Henrik Madsen, Professor at DTU Compute

For example, the 40 participants in the ‘Rio course’ came from Africa and Asia as well as North and South America, Australia and several European countries.

"Many of the participants would probably not have been able to afford to travel to Rio if the summer school had taken place there. We rarely see people from eg the Caribbean and Indonesia at conferences and summer schools. I personally think that it also gave me wind beneath my wings to teach researchers from all around the world online," says Henrik Madsen.

DTU gathers experience

However, the pandemic does not change the fact that DTU is basically a physical university, emphasizes Lars Christoffersen, dean of bachelor programs and study environment at DTU:

"We see a great value in meeting physically. In the field of continuing education, however, there are still more things online. And we will also do that in other contexts. But we have not made a decision about it yet. We are still in the process of picking up on good experiences and things that have not worked well online."

"But it is clear that when you at courses and summer schools see that students come from all over the world, it offers new opportunities. So it's nice to test the format and share the experience," says the dean.

Peder Bacher, Associate Professor and Head of DynSys' the annual summer school in August, had prepared the assignment part together with two PhD students for the Rio course. He usually prefers physical education:

"I want the students to feel that they participate in something social and network at the summer school. That's not quite so easy when we do not know each other in advance and sit online in different time zones. So we need to work more on that. But I also have to acknowledge the value for 'humanity' when people around the world have the opportunity to participate," Peder Bacher says.

The photo in the top of the article is from the summer school in 2019, before the Covid-19 crises.

About the Rio Summer School

  • At the summer school 'Renewable Energy Forecasting - Theory and Practice Forecasting', the students worked with 'forecasting', where based on older and new data, a forecast is calculated for energy consumption in the near future to integrate more renewable energy and thus counteract climate change.
  • The Rio course should have been an intensive two-day course in Rio, but it was changed to four online course days with teaching between 20 and 23 Danish time.
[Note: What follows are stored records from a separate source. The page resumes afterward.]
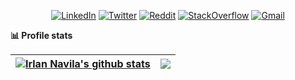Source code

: <p align="center"> 
<a href="https://www.linkedin.com/in/irlanvila/"><img alt="LinkedIn" src="https://img.shields.io/badge/-Irlan_Navila-white?style=flat-square&logo=Linkedin&logoColor=black&link=https://www.linkedin.com/in/irlanvila/"></a>
<a href="https://twitter.com/irlanvila"><img alt="Twitter" src="https://img.shields.io/badge/-irlanvila-white?style=flat-square&logo=twitter&logoColor=black&link=https://twitter.com/irlanvila"></a>
<a href="https://reddit.com/irlanvila"><img alt="Reddit" src="https://img.shields.io/badge/-irlanvila-white?style=flat-square&logo=reddit&logoColor=black&link=https://reddit.com/u/irlanvila"></a>
<a href="https://stackoverflow.com/users/17313914/irlan-navila"><img alt="StackOverflow" src="https://img.shields.io/badge/-Irlan_Navila-white?style=flat-square&logo=stackoverflow&logoColor=black&link=https://stackoverflow.com/users/17313914/irlan-navila"></a>
<a href="https://gmail.com/irlvnavila"><img alt="Gmail" src="https://img.shields.io/badge/-irlvnavila-white?style=flat-square&logo=gmail&logoColor=black&link=https://gmail.com/irvlnavila"></a>
</p>

**📊 Profile stats**

| <a href="https://github.com/irlanvila/github-readme-stats"><img align="center" src="https://github-readme-stats.vercel.app/api?username=irlanvila&show_icons=true&include_all_commits=true&theme=buefy&hide_border=true" alt="Irlan Navila's github stats" /></a> | <a href="https://github.com/irlanvila/github-readme-stats"><img align="center" src="https://github-readme-stats.vercel.app/api/top-langs/?username=irlanvila&layout=compact&theme=buefy&hide_border=true" /></a> |
| ------------- | ------------- |
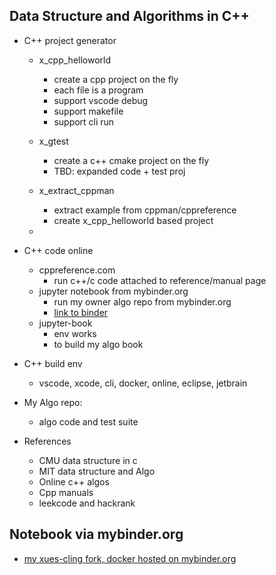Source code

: ## Data Structure and Algorithms in C++
* C++ project generator 
    * x_cpp_helloworld 
        * create a cpp project on the fly
        * each file is a program
        * support vscode debug
        * support makefile
        * support cli run 
    * x_gtest 
        * create a c++ cmake project on the fly
        * TBD: expanded code + test proj 
    * x_extract_cppman
        * extract example from cppman/cppreference
        * create x_cpp_helloworld based project 

    * 

* C++ code online 
    * cppreference.com
        * run c++/c code attached to reference/manual  page
    * jupyter notebook from mybinder.org  
        * run my owner algo repo from mybinder.org 
        * [link to binder](https://mybinder.org/v2/gh/jli8000/xeus-cling/79d2bb803bade714ad70e905b71cb913d86f5b24?urlpath=lab%2Ftree%2Fnotebooks%2Fxcpp.ipynb)
    * jupyter-book
        * env works
        * to build my algo book

* C++ build env
    * vscode, xcode, cli, docker, online, eclipse, jetbrain

* My Algo repo:
    * algo code and test suite 

* References
    * CMU data structure in c
    * MIT data structure and Algo
    * Online c++ algos
    * Cpp manuals
    * leekcode and hackrank



## Notebook via mybinder.org
* [my xues-cling fork, docker hosted on mybinder.org](https://mybinder.org/v2/gh/jli8000/xeus-cling.git/HEAD?labpath=notebooks%2Fxcpp.ipynb)
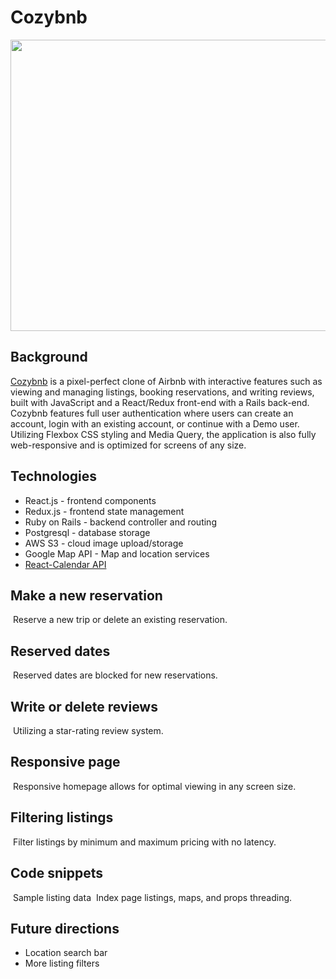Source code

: # Cozybnb
<div align="center">
<img width="650" height="466.07" src='https://github.com/hannnmc/Cozybnb/blob/main/frontend/src/assets/images/product_readme/cozybnb_home.png' alt='' />
</div>

## Background
<a href='https://cozy-bnb.herokuapp.com' alt=''>Cozybnb</a> is a pixel-perfect clone of Airbnb with interactive features such as viewing and managing listings,  booking reservations, and writing reviews, built with JavaScript and a React/Redux front-end with a Rails back-end.  Cozybnb features full user authentication where users can create an account, login with an existing account, or continue with a Demo user. Utilizing Flexbox CSS styling and Media Query, the application is also fully web-responsive and is optimized for screens of any size.  

## Technologies
- React.js - frontend components
- Redux.js - frontend state management
- Ruby on Rails - backend controller and routing
- Postgresql - database storage
- AWS S3 - cloud image upload/storage
- Google Map API - Map and location services
- <a href='https://projects.wojtekmaj.pl/react-calendar/' target="_blank" rel="noopener noreferrer"> React-Calendar API </a>

## Make a new reservation
<img src='https://github.com/hannnmc/Cozybnb/blob/main/frontend/src/assets/images/product_readme/new_reservation.gif' alt='' />
Reserve a new trip or delete an existing reservation.

## Reserved dates
<img src='https://github.com/hannnmc/Cozybnb/blob/main/frontend/src/assets/images/product_readme/blocked_dates.gif' alt='' />
Reserved dates are blocked for new reservations.

## Write or delete reviews
<img src='https://github.com/hannnmc/Cozybnb/blob/main/frontend/src/assets/images/product_readme/leave_review.gif' alt='' />
Utilizing a star-rating review system.

## Responsive page
<img src='https://github.com/hannnmc/Cozybnb/blob/main/frontend/src/assets/images/product_readme/responsiveness.gif' alt='' />
Responsive homepage allows for optimal viewing in any screen size.

## Filtering listings
<img src='https://github.com/hannnmc/Cozybnb/blob/main/frontend/src/assets/images/product_readme/filtering.gif' alt='' />
Filter listings by minimum and maximum pricing with no latency.

## Code snippets
<img src='https://github.com/hannnmc/Cozybnb/blob/main/frontend/src/assets/images/product_readme/sample_listing_data.png' alt='' />
Sample listing data

<img src='https://github.com/hannnmc/Cozybnb/blob/main/frontend/src/assets/images/product_readme/listingindex1.png' alt='' />
Index page listings, maps, and props threading.

## Future directions
- Location search bar
- More listing filters
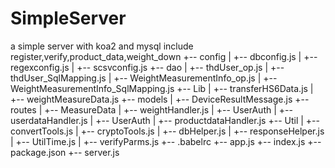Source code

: # SimpleServer
a simple server  with koa2 and mysql include register,verify,product_data,weight_down 
+-- config
|   +-- dbconfig.js
|   +-- regexconfig.js
|   +-- scsvconfig.js
+-- dao
|   +-- thdUser_op.js
|   +-- thdUser_SqlMapping.js
|   +-- WeightMeasurementInfo_op.js
|   +-- WeightMeasurementInfo_SqlMapping.js
+-- Lib
|   +-- transferHS6Data.js
|   +-- weightMeasureData.js
+-- models
|   +-- DeviceResultMessage.js
+-- routes
|   +-- MeasureData
|       +-- weightHandler.js
|   +-- UserAuth
|       +-- userdataHandler.js
|   +-- UserAuth
|       +-- productdataHandler.js
+-- Util
|   +-- convertTools.js
|   +-- cryptoTools.js
|   +-- dbHelper.js
|   +-- responseHelper.js
|   +-- UtilTime.js
|   +-- verifyParms.js
+-- .babelrc
+-- app.js
+-- index.js
+-- package.json
+-- server.js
Before the teaching started, the participants had prepared through video from DTU and text as well as the collaboration on the day's assignment in groups via Zoom.
  • In an evaluation, the students subsequently handed out positions on a scale from 1 (poor) to 5 (best). Half of the answers was 5, a few single 3 and the rest 4 supplemented with ratings such as good, very good and excellent. The DTU team will use the experience in the next online course.